# What classic camera would you like to see "digital"



## unpopular (Mar 7, 2016)

@limr , prepare yourself to throw up in your mouth ...

If you could have any classic camera brought from the history to be "digitalized" (as if they had just removed the film and stuck in a sensor instead) what would it be?

For me:

Canonete GIII QL. Yes, I know the G7 comes close. But it's just not a Canonete, nor FF.
Yashicamat/Roleicord - With a mushy mid-century tessar/xenotar-like lens.
FUJI GX680 - With a giant X-Trans back ... because GX680 b*tches!
Though any fuji G-series cameras would be cool.


----------



## pixmedic (Mar 7, 2016)

Easy....

Pentax 110 super.


----------



## unpopular (Mar 7, 2016)

pixmedic said:


> Easy....
> 
> Pentax 110 super.



The Pentax Q seems to come close, if only it had an EVF. Either way, the Q looks like a REALLY cool camera. Kind of want to pick one up for funzies, you could put any sort of weirdo lens on it. IQ is pretty amazing, and they're really priced right for what they are.


----------



## pixmedic (Mar 7, 2016)

unpopular said:


> pixmedic said:
> 
> 
> > Easy....
> ...



the Pentax whatsit?
gonna have to look into that.


----------



## unpopular (Mar 7, 2016)

pixmedic said:


> unpopular said:
> 
> 
> > pixmedic said:
> ...



Deff do! They're these funky little mirrorless cameras, a little larger than a GoPro. Sell for under $100 used on ebay. Check out some image samples.


----------



## pixmedic (Mar 7, 2016)

unpopular said:


> pixmedic said:
> 
> 
> > unpopular said:
> ...




OMG!
the digitized my 110 super!

ouch on the sensor size though...
even my nikon 1 has a 1" sensor and is almost the same size camera  body.


----------



## robbins.photo (Mar 7, 2016)

Goldman's Detective Camera

587: Goldmann's Detective Camera (9 x 12 cm), 1890 : Lot 587

Just love to hit the local hipster hangout with this bad oscar hanging from my Black Rapid.. lol


----------



## Derrel (Mar 7, 2016)

Fuji did the same basic thing with their S1 Pro and S2 Pro, but those were built on low-end, never-to-be-a-classic Nikon N60 and N80 film cameras. The bought Nikon film bodies, then "digitalized" them. I think the S3 Pro was also an N80 derivative, not sure, never owned one, but I bought the S1 Pro and S2 Pro.

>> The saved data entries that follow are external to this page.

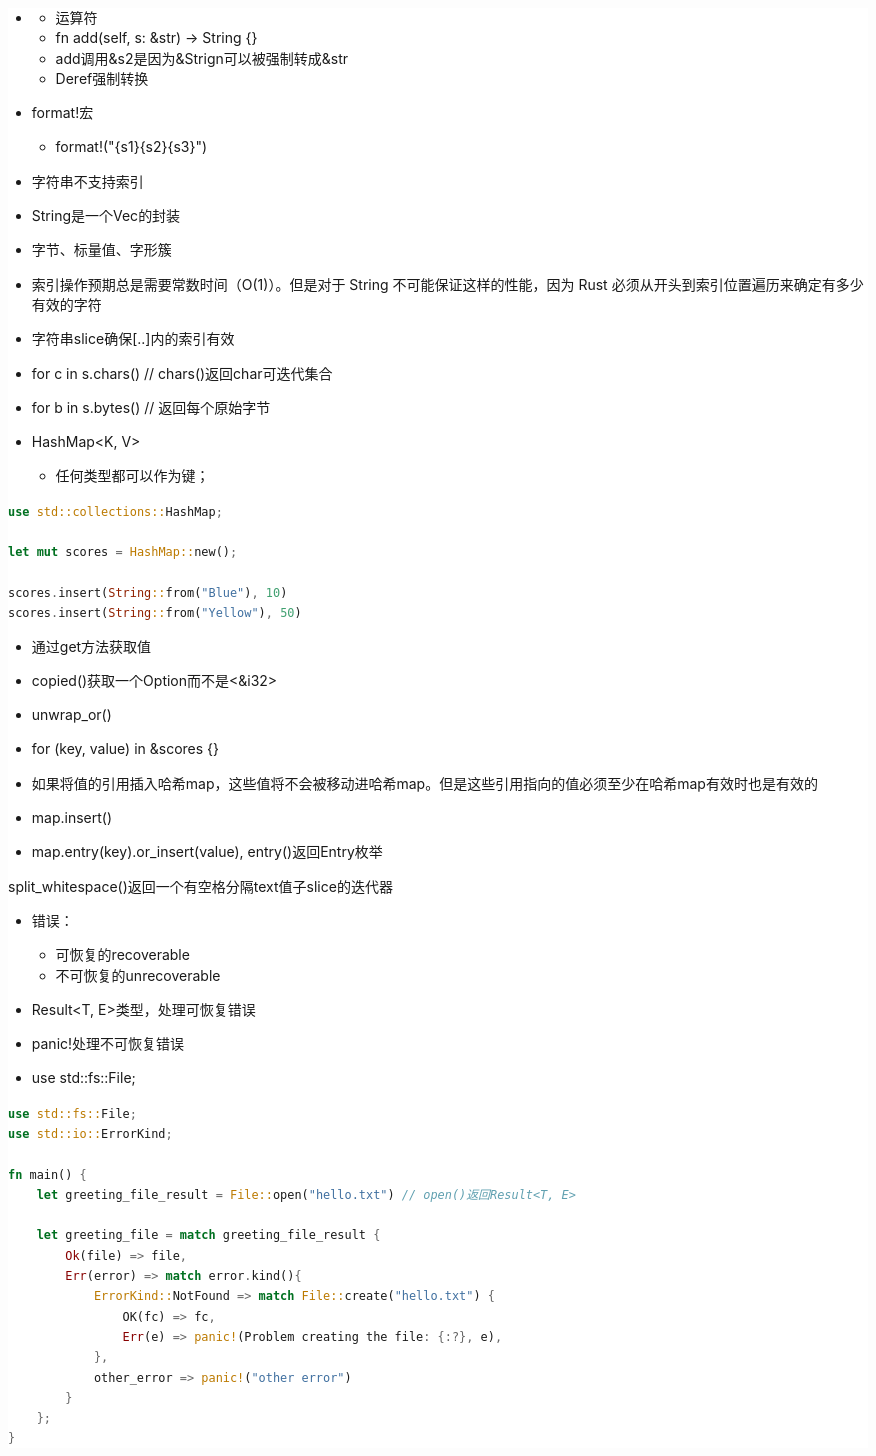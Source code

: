 - + 运算符
  - fn add(self, s: &str) -> String {}
  - add调用&s2是因为&Strign可以被强制转成&str
  - Deref强制转换
- format!宏
  - format!("{s1}{s2}{s3}")

- 字符串不支持索引

- String是一个Vec<u8>的封装

- 字节、标量值、字形簇

- 索引操作预期总是需要常数时间（O(1)）。但是对于 String 不可能保证这样的性能，因为 Rust 必须从开头到索引位置遍历来确定有多少有效的字符

- 字符串slice确保[..]内的索引有效

- for c in s.chars() // chars()返回char可迭代集合
- for b in s.bytes() // 返回每个原始字节

- HashMap<K, V>
  - 任何类型都可以作为键；

```rust
use std::collections::HashMap;

let mut scores = HashMap::new();

scores.insert(String::from("Blue"), 10)
scores.insert(String::from("Yellow"), 50)
```

- 通过get方法获取值

- copied()获取一个Option<i32>而不是<&i32>
- unwrap_or()
- for (key, value) in &scores {}

- 如果将值的引用插入哈希map，这些值将不会被移动进哈希map。但是这些引用指向的值必须至少在哈希map有效时也是有效的

- map.insert()
- map.entry(key).or_insert(value), entry()返回Entry枚举

split_whitespace()返回一个有空格分隔text值子slice的迭代器

- 错误：
  - 可恢复的recoverable
  - 不可恢复的unrecoverable

- Result<T, E>类型，处理可恢复错误
- panic!处理不可恢复错误

- use std::fs::File;

```rust
use std::fs::File;
use std::io::ErrorKind;

fn main() {
    let greeting_file_result = File::open("hello.txt") // open()返回Result<T, E>

    let greeting_file = match greeting_file_result {
        Ok(file) => file,
        Err(error) => match error.kind(){
            ErrorKind::NotFound => match File::create("hello.txt") {
                OK(fc) => fc,
                Err(e) => panic!(Problem creating the file: {:?}, e),
            },
            other_error => panic!("other error")
        }
    };
}
```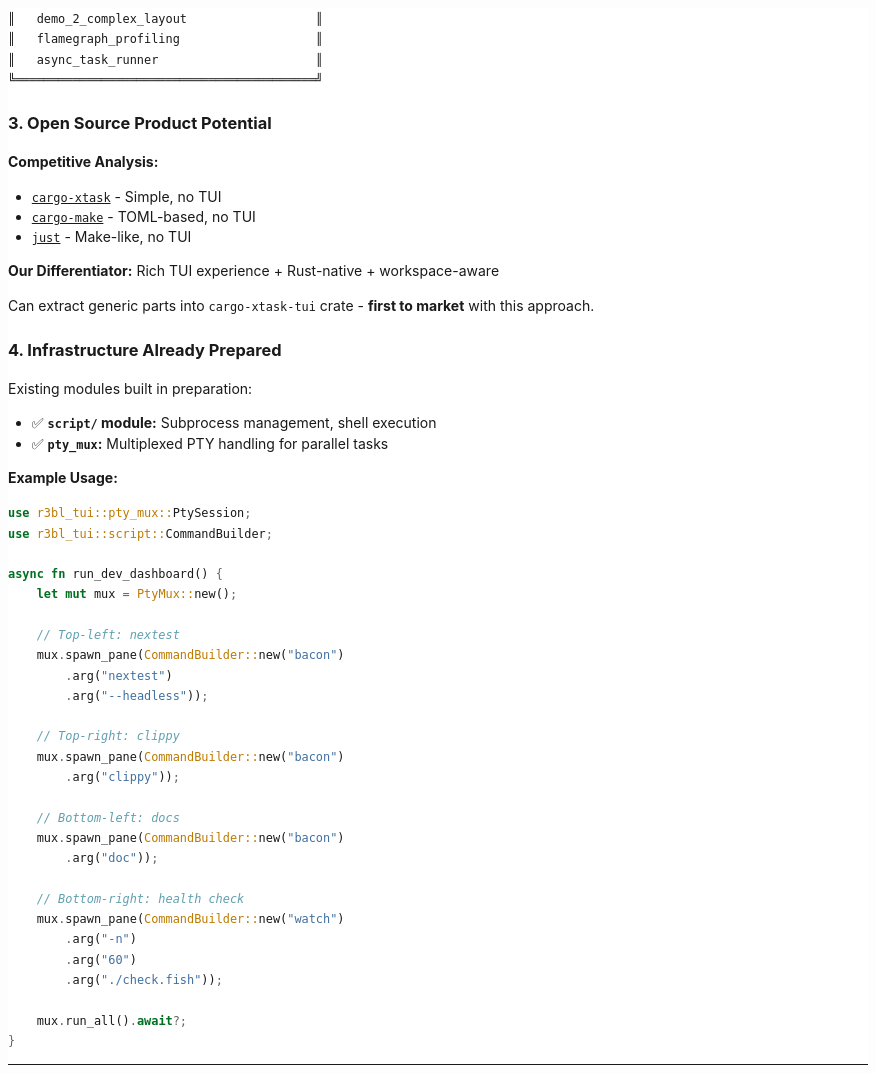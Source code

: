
 ```rust
║   demo_2_complex_layout                  ║
║   flamegraph_profiling                   ║
║   async_task_runner                      ║
╚══════════════════════════════════════════╝
```

### 3. Open Source Product Potential

**Competitive Analysis:**
- [`cargo-xtask`](https://github.com/matklad/cargo-xtask) - Simple, no TUI
- [`cargo-make`](https://github.com/sagiegurari/cargo-make) - TOML-based, no TUI
- [`just`](https://github.com/casey/just) - Make-like, no TUI

**Our Differentiator:** Rich TUI experience + Rust-native + workspace-aware

Can extract generic parts into `cargo-xtask-tui` crate - **first to market** with this approach.

### 4. Infrastructure Already Prepared

Existing modules built in preparation:
- ✅ **`script/` module:** Subprocess management, shell execution
- ✅ **`pty_mux`:** Multiplexed PTY handling for parallel tasks

**Example Usage:**
```rust
use r3bl_tui::pty_mux::PtySession;
use r3bl_tui::script::CommandBuilder;

async fn run_dev_dashboard() {
    let mut mux = PtyMux::new();

    // Top-left: nextest
    mux.spawn_pane(CommandBuilder::new("bacon")
        .arg("nextest")
        .arg("--headless"));

    // Top-right: clippy
    mux.spawn_pane(CommandBuilder::new("bacon")
        .arg("clippy"));

    // Bottom-left: docs
    mux.spawn_pane(CommandBuilder::new("bacon")
        .arg("doc"));

    // Bottom-right: health check
    mux.spawn_pane(CommandBuilder::new("watch")
        .arg("-n")
        .arg("60")
        .arg("./check.fish"));

    mux.run_all().await?;
}
```

---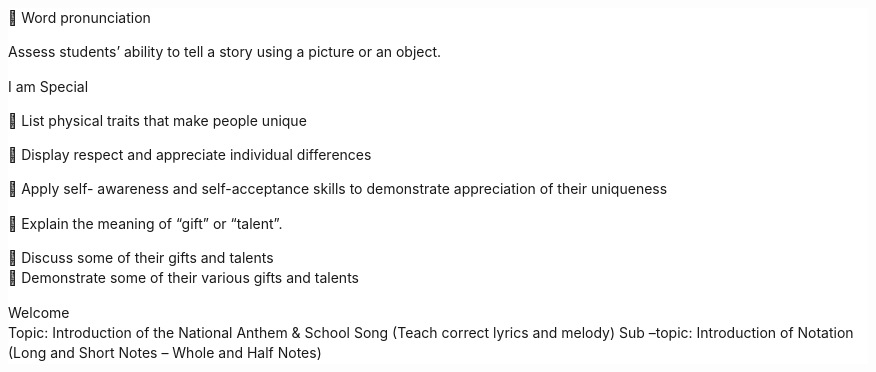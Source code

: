  
Word 
pronunciation  
  
 
 
Assess students’ 
ability to tell a story 
using a picture or an 
object.   
  
I am Special  
 
 
List physical traits 
that make people 
unique   
 
 
Display respect 
and appreciate 
individual 
differences  
 
 
Apply self- 
awareness and 
self-acceptance 
skills to 
demonstrate 
appreciation of 
their uniqueness  
 
 
Explain the 
meaning of “gift” 
or “talent”. 
 
 
Discuss some of 
their gifts and 
talents  
 
Demonstrate 
some of their 
various gifts and 
talents   
 
Welcome  
Topic: Introduction 
of the National 
Anthem & School 
Song 
 (Teach correct 
lyrics and melody) 
Sub –topic: 
Introduction of 
Notation (Long and 
Short Notes – 
Whole and Half 
Notes)  
 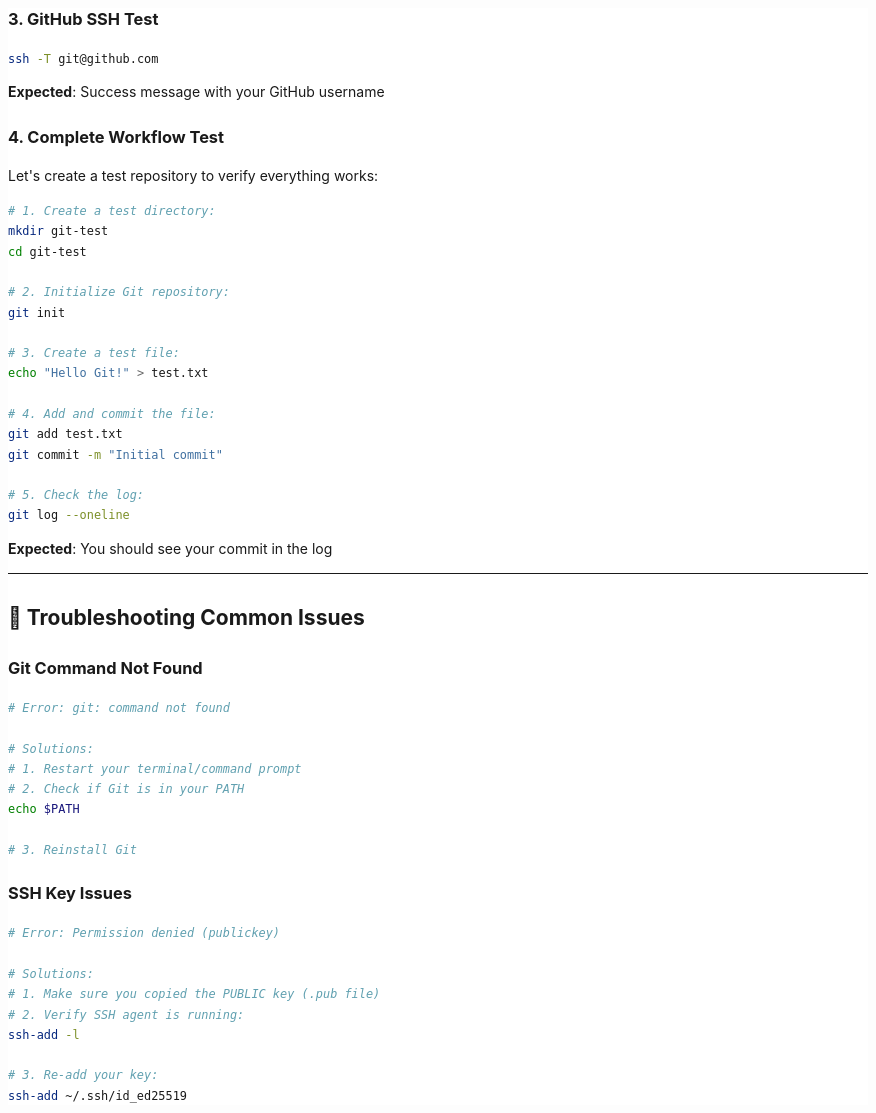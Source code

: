 ### 3. GitHub SSH Test
```bash
ssh -T git@github.com
```
**Expected**: Success message with your GitHub username

### 4. Complete Workflow Test
Let's create a test repository to verify everything works:

```bash
# 1. Create a test directory:
mkdir git-test
cd git-test

# 2. Initialize Git repository:
git init

# 3. Create a test file:
echo "Hello Git!" > test.txt

# 4. Add and commit the file:
git add test.txt
git commit -m "Initial commit"

# 5. Check the log:
git log --oneline
```

**Expected**: You should see your commit in the log

---

## 🔧 Troubleshooting Common Issues

### Git Command Not Found
```bash
# Error: git: command not found

# Solutions:
# 1. Restart your terminal/command prompt
# 2. Check if Git is in your PATH
echo $PATH

# 3. Reinstall Git
```

### SSH Key Issues
```bash
# Error: Permission denied (publickey)

# Solutions:
# 1. Make sure you copied the PUBLIC key (.pub file)
# 2. Verify SSH agent is running:
ssh-add -l

# 3. Re-add your key:
ssh-add ~/.ssh/id_ed25519
```
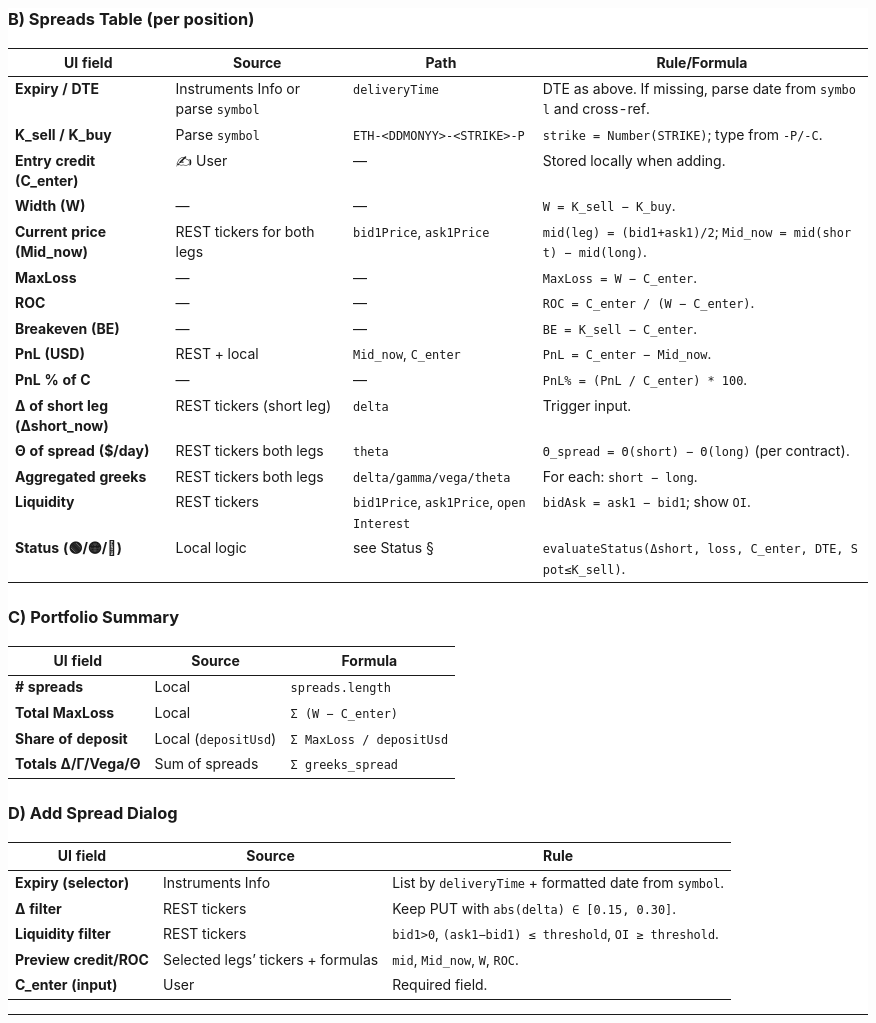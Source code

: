 ### B) Spreads Table (per position)
| UI field | Source | Path | Rule/Formula |
|---|---|---|---|
| **Expiry / DTE** | Instruments Info or parse `symbol` | `deliveryTime` | DTE as above. If missing, parse date from `symbol` and cross-ref. |
| **K_sell / K_buy** | Parse `symbol` | `ETH-<DDMONYY>-<STRIKE>-P` | `strike = Number(STRIKE)`; type from `-P/-C`. |
| **Entry credit (C_enter)** | ✍️ User | — | Stored locally when adding. |
| **Width (W)** | — | — | `W = K_sell − K_buy`. |
| **Current price (Mid_now)** | REST tickers for both legs | `bid1Price`, `ask1Price` | `mid(leg) = (bid1+ask1)/2`; `Mid_now = mid(short) − mid(long)`. |
| **MaxLoss** | — | — | `MaxLoss = W − C_enter`. |
| **ROC** | — | — | `ROC = C_enter / (W − C_enter)`. |
| **Breakeven (BE)** | — | — | `BE = K_sell − C_enter`. |
| **PnL (USD)** | REST + local | `Mid_now`, `C_enter` | `PnL = C_enter − Mid_now`. |
| **PnL % of C** | — | — | `PnL% = (PnL / C_enter) * 100`. |
| **Δ of short leg (Δshort_now)** | REST tickers (short leg) | `delta` | Trigger input. |
| **Θ of spread ($/day)** | REST tickers both legs | `theta` | `Θ_spread = Θ(short) − Θ(long)` (per contract). |
| **Aggregated greeks** | REST tickers both legs | `delta/gamma/vega/theta` | For each: `short − long`. |
| **Liquidity** | REST tickers | `bid1Price`, `ask1Price`, `openInterest` | `bidAsk = ask1 − bid1`; show `OI`. |
| **Status (🟢/🟡/🔴)** | Local logic | see Status § | `evaluateStatus(Δshort, loss, C_enter, DTE, Spot≤K_sell)`. |

### C) Portfolio Summary
| UI field | Source | Formula |
|---|---|---|
| **# spreads** | Local | `spreads.length` |
| **Total MaxLoss** | Local | `Σ (W − C_enter)` |
| **Share of deposit** | Local (`depositUsd`) | `Σ MaxLoss / depositUsd` |
| **Totals Δ/Γ/Vega/Θ** | Sum of spreads | `Σ greeks_spread` |

### D) Add Spread Dialog
| UI field | Source | Rule |
|---|---|---|
| **Expiry (selector)** | Instruments Info | List by `deliveryTime` + formatted date from `symbol`. |
| **Δ filter** | REST tickers | Keep PUT with `abs(delta) ∈ [0.15, 0.30]`. |
| **Liquidity filter** | REST tickers | `bid1>0`, `(ask1−bid1) ≤ threshold`, `OI ≥ threshold`. |
| **Preview credit/ROC** | Selected legs’ tickers + formulas | `mid`, `Mid_now`, `W`, `ROC`. |
| **C_enter (input)** | User | Required field. |

---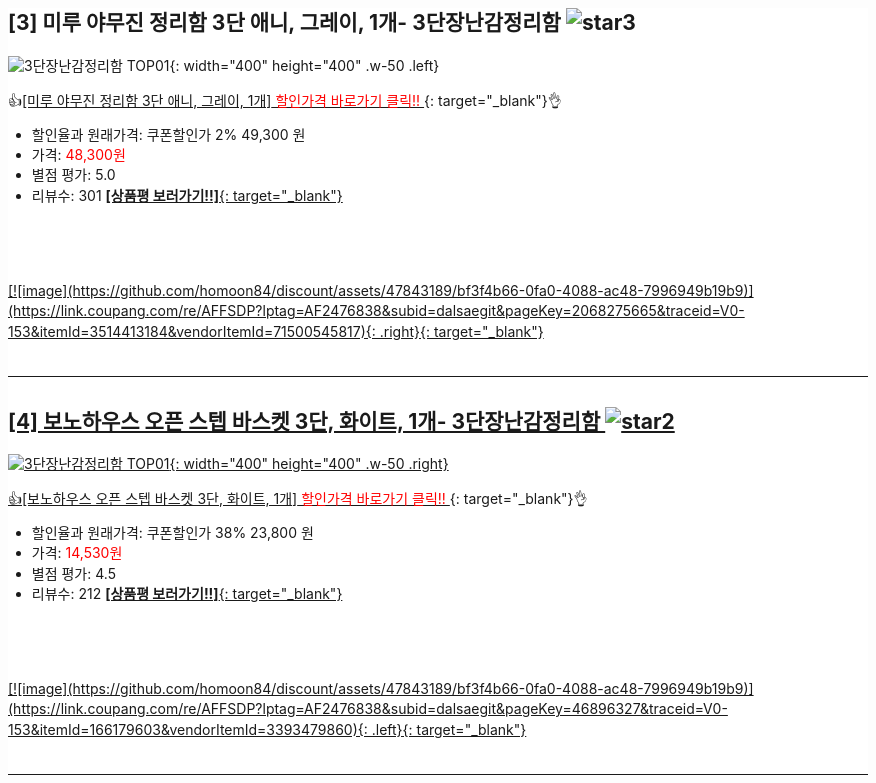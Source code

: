         
       
## [3] 미루 야무진 정리함 3단 애니, 그레이, 1개- 3단장난감정리함  <img width="81" alt="star3" src="https://user-images.githubusercontent.com/78655692/151471989-9e21d7a8-a7b6-44b0-b598-2bb204b56b00.png">

![3단장난감정리함 TOP01](https://thumbnail6.coupangcdn.com/thumbnails/remote/230x230ex/image/retail/images/2020/09/07/9/4/afd0782a-6dca-421c-bd46-fcba52aa1108.jpg){: width="400" height="400" .w-50 .left}


👍<a href="https://link.coupang.com/re/AFFSDP?lptag=AF2476838&subid=dalsaegit&pageKey=2068275665&traceid=V0-153&itemId=3514413184&vendorItemId=71500545817">[미루 야무진 정리함 3단 애니, 그레이, 1개]<font color=red> 할인가격 바로가기 클릭!! </font></a>{: target="_blank"}👌
<br>
- 할인율과 원래가격: 쿠폰할인가 2%  49,300   원
- 가격: <span style='color:red'>48,300원</span>
- 별점 평가: 5.0
- 리뷰수: 301 <a href="https://link.coupang.com/re/AFFSDP?lptag=AF2476838&subid=dalsaegit&pageKey=2068275665&traceid=V0-153&itemId=3514413184&vendorItemId=71500545817"> <strong>[상품평 보러가기!!]</strong>{: target="_blank"}
<br>
<br>
<br>
[![image](https://github.com/homoon84/discount/assets/47843189/bf3f4b66-0fa0-4088-ac48-7996949b19b9)](https://link.coupang.com/re/AFFSDP?lptag=AF2476838&subid=dalsaegit&pageKey=2068275665&traceid=V0-153&itemId=3514413184&vendorItemId=71500545817){: .right}{: target="_blank"}
<br>
<br>

---

        
       
## [4] 보노하우스 오픈 스텝 바스켓 3단, 화이트, 1개- 3단장난감정리함  <img width="81" alt="star2" src="https://user-images.githubusercontent.com/78655692/151471960-29c5febe-c509-4c6d-99f4-a2203eb193c5.png">

![3단장난감정리함 TOP01](https://thumbnail9.coupangcdn.com/thumbnails/remote/230x230ex/image/retail/images/2017/11/09/16/6/55e4dcd8-103a-42aa-9394-4942a4e75820.jpg){: width="400" height="400" .w-50 .right}


👍<a href="https://link.coupang.com/re/AFFSDP?lptag=AF2476838&subid=dalsaegit&pageKey=46896327&traceid=V0-153&itemId=166179603&vendorItemId=3393479860">[보노하우스 오픈 스텝 바스켓 3단, 화이트, 1개]<font color=red> 할인가격 바로가기 클릭!! </font></a>{: target="_blank"}👌
<br>
- 할인율과 원래가격: 쿠폰할인가 38%  23,800   원
- 가격: <span style='color:red'>14,530원</span>
- 별점 평가: 4.5
- 리뷰수: 212 <a href="https://link.coupang.com/re/AFFSDP?lptag=AF2476838&subid=dalsaegit&pageKey=46896327&traceid=V0-153&itemId=166179603&vendorItemId=3393479860"> <strong>[상품평 보러가기!!]</strong>{: target="_blank"}
<br>
<br>
<br>
[![image](https://github.com/homoon84/discount/assets/47843189/bf3f4b66-0fa0-4088-ac48-7996949b19b9)](https://link.coupang.com/re/AFFSDP?lptag=AF2476838&subid=dalsaegit&pageKey=46896327&traceid=V0-153&itemId=166179603&vendorItemId=3393479860){: .left}{: target="_blank"}
<br>
<br>

---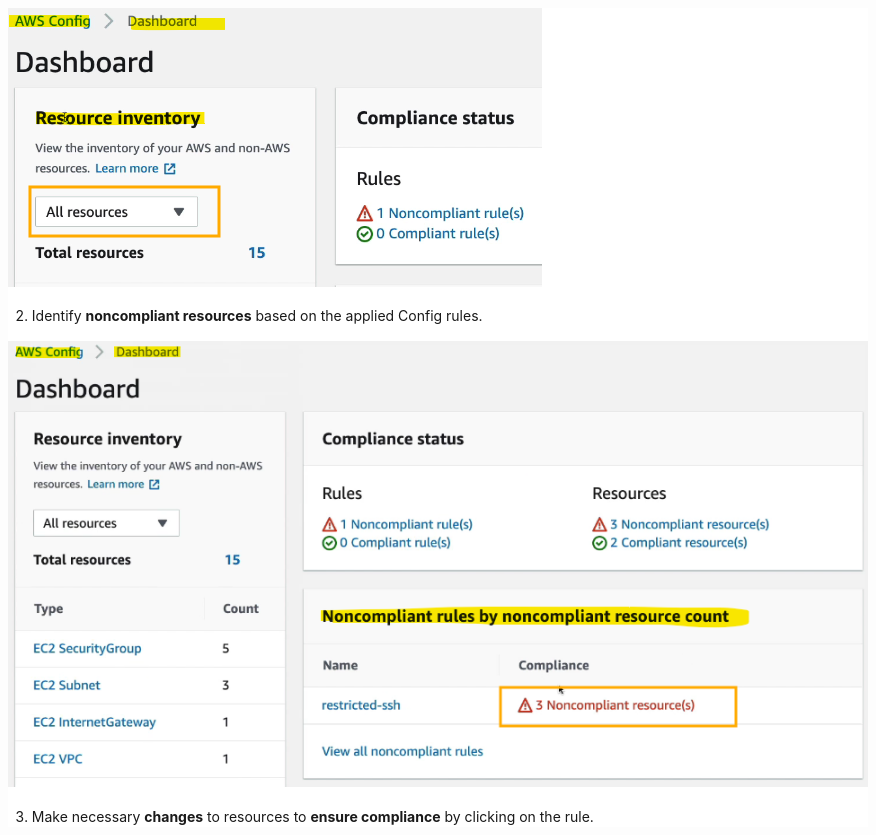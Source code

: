![alt text](./images/image-353.png)

2. Identify **noncompliant resources** based on the applied Config rules.

![alt text](./images/image-354.png)

3. Make necessary **changes** to resources to **ensure compliance** by clicking on the rule.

Hmmm...I have a miniaturized Rolleiflex digitial....very tiny, low MP sensor (5MP?), Holga-grade optics and image quality...a conversation piece, really, but a FULL-sized Rollei TLR would be cool, especially if it had a good-size sensor in it.

_Classic cameras digitialized_...hmmmm...Nikon F would be cool. Body is large, full-sized, plenty of room for a decent battery in the film compartment area. Plenty of accessories and lenses for this. Pentax Spotmatic would be neat too, plenty of lenses, and a very pretty old-fashioned design appeal.

In more-modern cameras the Nikon FE-2 would be sweet, as would the Nikon FM, or the Pentax MX.


----------



## PhotoriousMe (Mar 7, 2016)

Canon AE-1.   I just remember how much fun I had with it.


----------



## pixmedic (Mar 7, 2016)

dang...
the pentax Q10's are cheap on ebay...
can get one with the 15-55 f/2.8-4.5 lens for under $200 shipped. 
so tempted to grab one just for nostalgia's sake.


----------



## vintagesnaps (Mar 7, 2016)

Do ya mean the Kodak Mickey-Matic110 I just got isn't digital? it takes a battery...

How about my Eagle Eye box camera by Pho Tak? no?

Well then I'm gettin' outta here before Lenny gets on and sees this thread!


----------



## astroNikon (Mar 7, 2016)

Polaroid.
But instead of pulling out a film and waiting
it would print out a photo with a builtin micro-printer which converts air into different pigmented ink for an endless supply.


----------



## Braineack (Mar 7, 2016)

I'd like to see them stop worrying about cameras in the past and look towards the future.


----------



## jake337 (Mar 7, 2016)

Mamiya 7ii


----------



## runnah (Mar 7, 2016)

I could never master the "happy sun" setting.


----------



## Ysarex (Mar 7, 2016)

Joe


----------



## Stradawhovious (Mar 7, 2016)

Pentax K-1000.

Why?  Because it's the only non-disposable film camera I every used, and it was awesome.


----------



## unpopular (Mar 7, 2016)

Braineack said:


> I'd like to see them stop worrying about cameras in the past and look towards the future.



Whoever took the aperture ring off the lens should be shot. Take that a$$hole to pasture.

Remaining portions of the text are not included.